W związku z ograniczeniami produkcji, ceny magnezu dostarczanego z Chin na europejskie rynki gwałtownie rosną. Już w ubiegłym roku można było zaobserwować wyraźny wzrost cen tego surowca do najwyższego od 2008 roku poziomu 4700 USD za tonę. Obecnie, ceny pozostałych ograniczonych zapasów magnezu w Europie kształtują się już na poziomie 10 000-14 000 USD za tonę.

Tymczasem, chińskie media już oficjalnie podają, że Europa musi się liczyć z dalszymi ograniczeniami dostaw. „Ze względu na wyzwania dla globalnych łańcuchów dostaw, związanymi z presją na redukcję emisji dwutlenku węgla, wysoką inflacją i ograniczeniami logistycznymi, nierealistycznym byłoby oczekiwanie od Chin pełnego zaspokojenia wszystkich potrzeb europejskiego rynku” – czytamy w komentarzu redakcyjnym „Global Times”.

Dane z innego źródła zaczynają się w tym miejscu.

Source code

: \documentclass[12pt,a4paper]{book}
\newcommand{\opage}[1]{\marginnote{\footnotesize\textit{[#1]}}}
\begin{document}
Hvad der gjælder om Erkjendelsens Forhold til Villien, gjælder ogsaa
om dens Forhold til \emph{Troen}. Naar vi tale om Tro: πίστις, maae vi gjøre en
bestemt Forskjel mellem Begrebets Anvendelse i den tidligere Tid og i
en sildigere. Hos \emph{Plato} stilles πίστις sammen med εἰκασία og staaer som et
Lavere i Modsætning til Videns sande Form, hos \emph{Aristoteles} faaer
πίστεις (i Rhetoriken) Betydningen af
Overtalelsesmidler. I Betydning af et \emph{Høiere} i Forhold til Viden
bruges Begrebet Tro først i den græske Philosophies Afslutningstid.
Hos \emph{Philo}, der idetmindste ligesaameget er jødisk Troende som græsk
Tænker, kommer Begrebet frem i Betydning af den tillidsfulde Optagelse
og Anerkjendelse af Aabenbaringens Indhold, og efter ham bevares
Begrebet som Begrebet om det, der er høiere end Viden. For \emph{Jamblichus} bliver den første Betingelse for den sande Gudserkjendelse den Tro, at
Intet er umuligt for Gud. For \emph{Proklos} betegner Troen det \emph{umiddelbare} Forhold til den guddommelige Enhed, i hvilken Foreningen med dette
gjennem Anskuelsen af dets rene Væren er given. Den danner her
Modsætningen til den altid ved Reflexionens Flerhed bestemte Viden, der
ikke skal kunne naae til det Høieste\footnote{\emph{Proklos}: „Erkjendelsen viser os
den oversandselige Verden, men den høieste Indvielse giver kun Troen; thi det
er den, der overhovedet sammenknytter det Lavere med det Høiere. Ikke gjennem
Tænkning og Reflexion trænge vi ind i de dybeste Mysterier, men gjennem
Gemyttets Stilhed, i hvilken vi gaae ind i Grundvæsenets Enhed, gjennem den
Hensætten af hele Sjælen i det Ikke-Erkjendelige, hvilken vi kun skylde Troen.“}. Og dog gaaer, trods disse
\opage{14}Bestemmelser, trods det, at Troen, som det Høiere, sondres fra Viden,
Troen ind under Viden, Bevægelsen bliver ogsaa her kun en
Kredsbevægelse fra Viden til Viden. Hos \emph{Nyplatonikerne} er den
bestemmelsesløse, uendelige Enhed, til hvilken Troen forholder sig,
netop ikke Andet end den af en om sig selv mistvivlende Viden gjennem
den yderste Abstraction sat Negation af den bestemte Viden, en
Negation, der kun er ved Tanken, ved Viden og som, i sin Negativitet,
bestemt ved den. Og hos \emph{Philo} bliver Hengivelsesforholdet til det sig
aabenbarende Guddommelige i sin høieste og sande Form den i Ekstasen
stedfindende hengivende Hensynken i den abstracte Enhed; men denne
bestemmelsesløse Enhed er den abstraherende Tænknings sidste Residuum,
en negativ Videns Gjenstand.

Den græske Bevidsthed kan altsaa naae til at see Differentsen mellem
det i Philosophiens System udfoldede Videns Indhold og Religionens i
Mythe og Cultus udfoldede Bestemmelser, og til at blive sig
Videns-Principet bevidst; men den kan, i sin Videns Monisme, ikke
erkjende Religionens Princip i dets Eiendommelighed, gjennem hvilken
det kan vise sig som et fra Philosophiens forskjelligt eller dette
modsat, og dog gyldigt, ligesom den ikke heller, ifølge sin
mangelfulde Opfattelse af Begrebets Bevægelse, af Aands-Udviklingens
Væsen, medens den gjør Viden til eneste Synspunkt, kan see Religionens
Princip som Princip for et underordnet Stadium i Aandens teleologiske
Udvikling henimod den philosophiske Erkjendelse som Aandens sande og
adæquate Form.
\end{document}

– Potencjalny kryzys związany z dostępnością magnezu i aluminium, w połączeniu z wcześniejszymi zakłóceniami produkcji i frachtu, jest kolejnym dowodem na to że zwiększenie dywersyfikacji łańcuchów dostaw staje się koniecznością. Warto pamiętać, że jeszcze na początku XXI wieku, Europa dysponowała własnymi mocami produkcyjnymi magnezu, które stopniowo zostały wygaszone ze względu na niskie wówczas koszty produkcji i dostaw z Chin. Ponieważ otoczenie biznesowe w ostatnich latach uległo gwałtownej zmianie, przywrócenie własnych źródeł dostaw kluczowych surowców i komponentów w Europie może okazać się koniecznością. Należy jednak liczyć się z tym, że związane z tym procesy inwestycyjne będą długotrwałe i kosztowne, a w kolejnych kilkunastu miesiącach, w globalnych łańcuchach dostaw nadal będziemy obserwować liczne zakłócenia –komentujePrzemysław Piętak, dyrektor ds. doradztwa w łańcuchu dostaw w CBRE.